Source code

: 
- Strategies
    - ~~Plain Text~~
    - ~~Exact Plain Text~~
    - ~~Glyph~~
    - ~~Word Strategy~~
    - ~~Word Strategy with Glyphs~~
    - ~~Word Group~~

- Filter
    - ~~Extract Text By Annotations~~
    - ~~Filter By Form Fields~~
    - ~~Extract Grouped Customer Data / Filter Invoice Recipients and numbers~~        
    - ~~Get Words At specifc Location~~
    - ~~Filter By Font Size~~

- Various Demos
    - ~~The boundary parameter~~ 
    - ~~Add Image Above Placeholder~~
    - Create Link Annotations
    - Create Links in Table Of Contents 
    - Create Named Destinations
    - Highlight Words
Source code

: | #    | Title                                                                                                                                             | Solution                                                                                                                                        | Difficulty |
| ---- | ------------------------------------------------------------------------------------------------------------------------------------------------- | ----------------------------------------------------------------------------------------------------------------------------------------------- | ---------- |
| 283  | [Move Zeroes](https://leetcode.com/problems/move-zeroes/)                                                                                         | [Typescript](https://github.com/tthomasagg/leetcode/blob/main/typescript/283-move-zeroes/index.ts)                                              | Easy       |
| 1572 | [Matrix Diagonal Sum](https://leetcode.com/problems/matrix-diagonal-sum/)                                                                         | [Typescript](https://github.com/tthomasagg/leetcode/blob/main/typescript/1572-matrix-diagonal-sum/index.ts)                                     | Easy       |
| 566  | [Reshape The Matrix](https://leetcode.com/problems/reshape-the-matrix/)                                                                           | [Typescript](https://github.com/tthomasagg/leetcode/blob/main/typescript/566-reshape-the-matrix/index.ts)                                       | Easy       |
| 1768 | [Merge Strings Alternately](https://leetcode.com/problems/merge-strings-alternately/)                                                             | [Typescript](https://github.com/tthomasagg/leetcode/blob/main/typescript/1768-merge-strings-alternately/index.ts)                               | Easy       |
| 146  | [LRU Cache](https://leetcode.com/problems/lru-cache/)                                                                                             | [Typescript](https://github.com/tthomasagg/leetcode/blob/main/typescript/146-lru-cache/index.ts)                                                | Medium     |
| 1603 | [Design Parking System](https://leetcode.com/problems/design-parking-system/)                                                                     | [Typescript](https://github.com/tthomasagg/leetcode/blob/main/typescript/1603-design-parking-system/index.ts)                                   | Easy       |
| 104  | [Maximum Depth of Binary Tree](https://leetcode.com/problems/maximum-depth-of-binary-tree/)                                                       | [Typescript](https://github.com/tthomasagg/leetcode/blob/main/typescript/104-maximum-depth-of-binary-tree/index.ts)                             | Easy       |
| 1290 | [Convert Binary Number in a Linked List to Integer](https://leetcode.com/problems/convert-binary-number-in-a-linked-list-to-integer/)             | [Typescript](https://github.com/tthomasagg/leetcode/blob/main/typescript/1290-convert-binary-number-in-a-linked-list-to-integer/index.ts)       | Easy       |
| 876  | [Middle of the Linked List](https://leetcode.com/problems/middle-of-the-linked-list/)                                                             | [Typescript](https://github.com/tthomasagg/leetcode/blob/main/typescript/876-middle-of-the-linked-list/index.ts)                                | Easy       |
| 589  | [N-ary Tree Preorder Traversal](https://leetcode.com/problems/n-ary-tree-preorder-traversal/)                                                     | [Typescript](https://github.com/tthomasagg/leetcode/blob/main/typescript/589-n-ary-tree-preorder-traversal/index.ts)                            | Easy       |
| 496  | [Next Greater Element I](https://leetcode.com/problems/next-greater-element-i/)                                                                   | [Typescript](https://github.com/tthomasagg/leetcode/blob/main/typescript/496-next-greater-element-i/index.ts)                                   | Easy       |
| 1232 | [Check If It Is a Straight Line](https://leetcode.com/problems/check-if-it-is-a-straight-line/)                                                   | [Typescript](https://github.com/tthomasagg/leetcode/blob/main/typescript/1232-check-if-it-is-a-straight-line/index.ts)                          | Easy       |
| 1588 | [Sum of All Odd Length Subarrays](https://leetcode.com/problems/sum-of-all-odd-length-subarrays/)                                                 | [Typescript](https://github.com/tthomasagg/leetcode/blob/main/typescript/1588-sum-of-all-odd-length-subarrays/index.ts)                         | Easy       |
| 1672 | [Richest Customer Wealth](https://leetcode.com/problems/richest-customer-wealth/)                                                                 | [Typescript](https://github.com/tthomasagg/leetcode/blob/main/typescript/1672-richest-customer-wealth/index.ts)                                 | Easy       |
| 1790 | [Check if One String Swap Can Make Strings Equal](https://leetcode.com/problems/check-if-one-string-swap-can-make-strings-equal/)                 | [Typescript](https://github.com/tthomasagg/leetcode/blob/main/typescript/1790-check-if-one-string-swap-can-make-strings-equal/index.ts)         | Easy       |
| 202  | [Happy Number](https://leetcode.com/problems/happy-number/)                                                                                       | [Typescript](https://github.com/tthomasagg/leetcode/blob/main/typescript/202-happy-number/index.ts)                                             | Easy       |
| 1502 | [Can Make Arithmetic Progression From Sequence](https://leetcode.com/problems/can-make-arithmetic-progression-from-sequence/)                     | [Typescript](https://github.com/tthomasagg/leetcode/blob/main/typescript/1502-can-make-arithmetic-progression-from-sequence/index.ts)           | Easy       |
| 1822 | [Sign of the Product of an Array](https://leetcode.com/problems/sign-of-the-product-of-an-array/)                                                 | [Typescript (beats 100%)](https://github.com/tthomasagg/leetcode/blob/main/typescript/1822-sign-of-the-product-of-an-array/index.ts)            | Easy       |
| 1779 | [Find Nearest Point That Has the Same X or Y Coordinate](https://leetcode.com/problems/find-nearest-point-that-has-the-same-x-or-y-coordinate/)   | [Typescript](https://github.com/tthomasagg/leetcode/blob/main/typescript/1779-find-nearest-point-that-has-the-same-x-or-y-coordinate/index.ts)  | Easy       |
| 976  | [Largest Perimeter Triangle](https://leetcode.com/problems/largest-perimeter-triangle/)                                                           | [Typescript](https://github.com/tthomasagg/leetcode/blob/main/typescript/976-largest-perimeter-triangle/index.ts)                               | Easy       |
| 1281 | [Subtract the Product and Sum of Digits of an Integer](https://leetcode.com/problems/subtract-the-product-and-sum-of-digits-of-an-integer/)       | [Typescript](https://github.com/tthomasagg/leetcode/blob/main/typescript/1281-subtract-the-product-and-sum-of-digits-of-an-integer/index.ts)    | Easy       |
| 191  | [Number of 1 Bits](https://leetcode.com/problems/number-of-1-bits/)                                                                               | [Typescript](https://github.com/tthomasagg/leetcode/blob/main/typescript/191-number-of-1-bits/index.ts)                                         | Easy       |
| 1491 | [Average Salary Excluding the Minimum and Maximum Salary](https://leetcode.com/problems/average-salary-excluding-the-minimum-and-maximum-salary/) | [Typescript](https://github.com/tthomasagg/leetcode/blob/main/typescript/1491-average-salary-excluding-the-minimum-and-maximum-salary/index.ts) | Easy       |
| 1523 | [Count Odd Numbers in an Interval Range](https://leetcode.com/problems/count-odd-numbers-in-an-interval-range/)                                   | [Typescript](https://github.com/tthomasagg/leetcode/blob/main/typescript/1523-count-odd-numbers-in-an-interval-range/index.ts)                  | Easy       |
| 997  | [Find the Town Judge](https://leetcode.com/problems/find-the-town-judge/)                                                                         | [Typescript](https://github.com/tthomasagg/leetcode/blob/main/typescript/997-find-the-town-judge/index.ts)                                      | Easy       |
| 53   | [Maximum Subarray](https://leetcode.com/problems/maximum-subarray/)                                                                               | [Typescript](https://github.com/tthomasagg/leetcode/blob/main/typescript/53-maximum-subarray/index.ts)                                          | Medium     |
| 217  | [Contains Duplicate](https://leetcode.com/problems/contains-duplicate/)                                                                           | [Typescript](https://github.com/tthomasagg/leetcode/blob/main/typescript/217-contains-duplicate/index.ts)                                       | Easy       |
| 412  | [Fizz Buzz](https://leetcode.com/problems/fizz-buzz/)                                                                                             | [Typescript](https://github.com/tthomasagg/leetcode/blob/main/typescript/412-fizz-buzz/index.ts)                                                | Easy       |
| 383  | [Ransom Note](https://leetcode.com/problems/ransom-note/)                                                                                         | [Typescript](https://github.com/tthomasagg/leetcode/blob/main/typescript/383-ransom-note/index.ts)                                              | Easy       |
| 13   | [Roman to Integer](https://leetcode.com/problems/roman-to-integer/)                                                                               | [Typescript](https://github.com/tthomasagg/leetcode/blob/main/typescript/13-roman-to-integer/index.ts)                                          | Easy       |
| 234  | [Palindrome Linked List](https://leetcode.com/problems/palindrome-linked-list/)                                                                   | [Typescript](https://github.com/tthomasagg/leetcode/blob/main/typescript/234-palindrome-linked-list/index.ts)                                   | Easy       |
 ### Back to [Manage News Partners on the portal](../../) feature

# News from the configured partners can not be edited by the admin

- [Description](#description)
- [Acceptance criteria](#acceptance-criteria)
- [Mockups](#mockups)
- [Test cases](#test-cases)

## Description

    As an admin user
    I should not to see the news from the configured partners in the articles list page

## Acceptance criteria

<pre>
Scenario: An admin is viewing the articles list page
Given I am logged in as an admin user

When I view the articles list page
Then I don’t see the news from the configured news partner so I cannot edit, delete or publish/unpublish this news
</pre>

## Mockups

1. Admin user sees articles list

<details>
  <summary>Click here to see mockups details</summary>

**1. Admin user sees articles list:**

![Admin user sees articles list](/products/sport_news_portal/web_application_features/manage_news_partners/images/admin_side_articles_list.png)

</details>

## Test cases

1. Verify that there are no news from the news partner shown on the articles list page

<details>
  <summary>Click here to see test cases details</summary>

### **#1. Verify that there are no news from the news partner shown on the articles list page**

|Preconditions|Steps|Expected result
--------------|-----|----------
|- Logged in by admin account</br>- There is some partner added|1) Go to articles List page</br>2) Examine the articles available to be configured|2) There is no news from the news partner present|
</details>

——

- [EXERCISE BRIEF]
Look through the listing and extract every line with "Verify" in it.

- [RESPONSE]
1. Verify that there are no news from the news partner shown on the articles list page
### **#1. Verify that there are no news from the news partner shown on the articles list page**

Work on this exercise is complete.